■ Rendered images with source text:

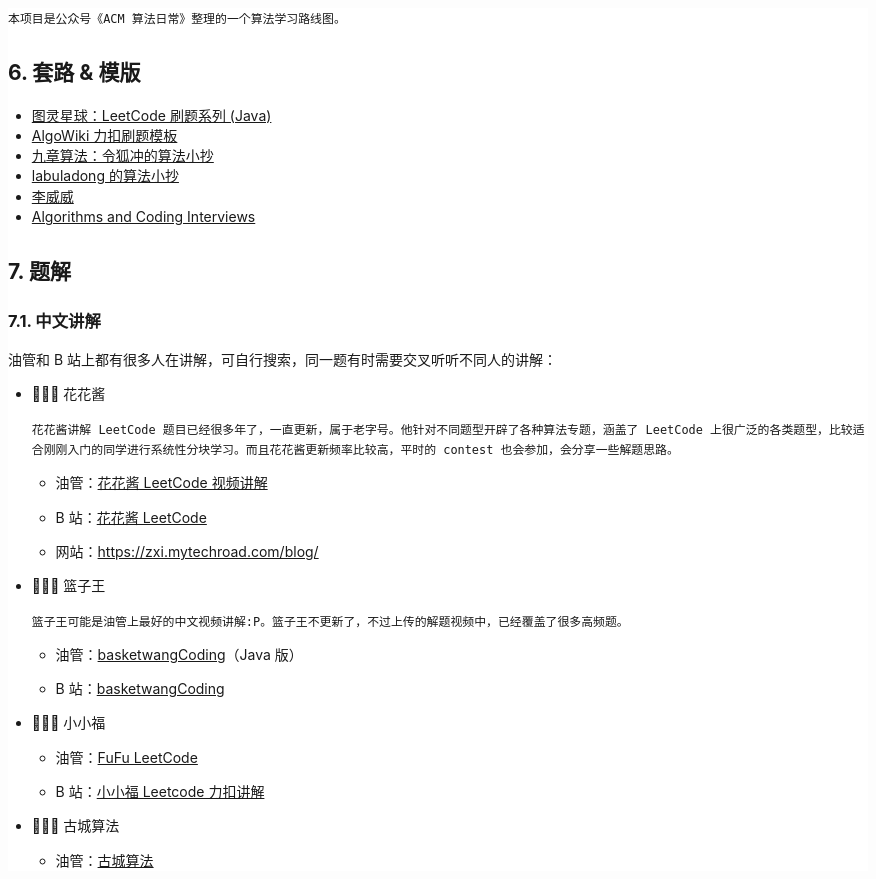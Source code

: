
  ```markdown
  本项目是公众号《ACM 算法日常》整理的一个算法学习路线图。
  ```

## 6. 套路 & 模版

- [图灵星球：LeetCode 刷题系列 (Java)](https://turingplanet.org/leetcode刷题系列/)
- [AlgoWiki 力扣刷题模板](https://ojeveryday.github.io/AlgoWiki/#/)
- [九章算法：令狐冲的算法小抄](https://github.com/ninechapter-algorithm/linghu-algorithm-templete)
- [labuladong 的算法小抄](https://labuladong.gitbook.io/algo/)
- [李威威](https://www.liwei.party/categories/)
- [Algorithms and Coding Interviews](https://medium.com/algorithms-and-leetcode)

## 7. 题解

### 7.1. 中文讲解

油管和 B 站上都有很多人在讲解，可自行搜索，同一题有时需要交叉听听不同人的讲解：



- 💁🏻‍♂️ 花花酱

  ```markdown
  花花酱讲解 LeetCode 题目已经很多年了，一直更新，属于老字号。他针对不同题型开辟了各种算法专题，涵盖了 LeetCode 上很广泛的各类题型，比较适合刚刚入门的同学进行系统性分块学习。而且花花酱更新频率比较高，平时的 contest 也会参加，会分享一些解题思路。
  ```

  - 油管：[花花酱 LeetCode 视频讲解](https://docs.google.com/spreadsheets/d/1HV-iKgYJL4DpSOX1M-HcYG1cmz5CQxoduLOdEoTnIXo/edit#gid=0)

  - B 站：[花花酱 LeetCode](https://space.bilibili.com/9880352)

  - 网站：https://zxi.mytechroad.com/blog/

    

- 💁🏻‍♂️ 篮子王

  ```markdown
  篮子王可能是油管上最好的中文视频讲解:P。篮子王不更新了，不过上传的解题视频中，已经覆盖了很多高频题。
  ```

  - 油管：[basketwangCoding](https://www.youtube.com/playlist?list=PLH8TFsY0qnE2R9kf_9vahNY6pG9601z_4)（Java 版）

  - B 站：[basketwangCoding](https://space.bilibili.com/108657656)

    

- 💁🏻‍♂️ 小小福

  - 油管：[FuFu LeetCode](https://www.youtube.com/channel/UCCMpGENpr93ENbfdinP3QeQ/playlists)

  - B 站：[小小福 Leetcode 力扣讲解](https://space.bilibili.com/440336692/channel/detail?cid=99774&ctype=0)

    

- 💁🏻‍♂️ 古城算法

  - 油管：[古城算法](https://www.youtube.com/c/古城算法/playlists)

■ Required action:
The output consists solely of the lines from the line that contains "- [九章算法：令狐冲的算法" through the final line of the data.

■ Result:
- [九章算法：令狐冲的算法小抄](https://github.com/ninechapter-algorithm/linghu-algorithm-templete)
- [labuladong 的算法小抄](https://labuladong.gitbook.io/algo/)
- [李威威](https://www.liwei.party/categories/)
- [Algorithms and Coding Interviews](https://medium.com/algorithms-and-leetcode)

## 7. 题解

### 7.1. 中文讲解

油管和 B 站上都有很多人在讲解，可自行搜索，同一题有时需要交叉听听不同人的讲解：



- 💁🏻‍♂️ 花花酱

  ```markdown
  花花酱讲解 LeetCode 题目已经很多年了，一直更新，属于老字号。他针对不同题型开辟了各种算法专题，涵盖了 LeetCode 上很广泛的各类题型，比较适合刚刚入门的同学进行系统性分块学习。而且花花酱更新频率比较高，平时的 contest 也会参加，会分享一些解题思路。
  ```

  - 油管：[花花酱 LeetCode 视频讲解](https://docs.google.com/spreadsheets/d/1HV-iKgYJL4DpSOX1M-HcYG1cmz5CQxoduLOdEoTnIXo/edit#gid=0)

  - B 站：[花花酱 LeetCode](https://space.bilibili.com/9880352)

  - 网站：https://zxi.mytechroad.com/blog/

    

- 💁🏻‍♂️ 篮子王

  ```markdown
  篮子王可能是油管上最好的中文视频讲解:P。篮子王不更新了，不过上传的解题视频中，已经覆盖了很多高频题。
  ```

  - 油管：[basketwangCoding](https://www.youtube.com/playlist?list=PLH8TFsY0qnE2R9kf_9vahNY6pG9601z_4)（Java 版）

  - B 站：[basketwangCoding](https://space.bilibili.com/108657656)

    

- 💁🏻‍♂️ 小小福

  - 油管：[FuFu LeetCode](https://www.youtube.com/channel/UCCMpGENpr93ENbfdinP3QeQ/playlists)

  - B 站：[小小福 Leetcode 力扣讲解](https://space.bilibili.com/440336692/channel/detail?cid=99774&ctype=0)

    

- 💁🏻‍♂️ 古城算法

  - 油管：[古城算法](https://www.youtube.com/c/古城算法/playlists)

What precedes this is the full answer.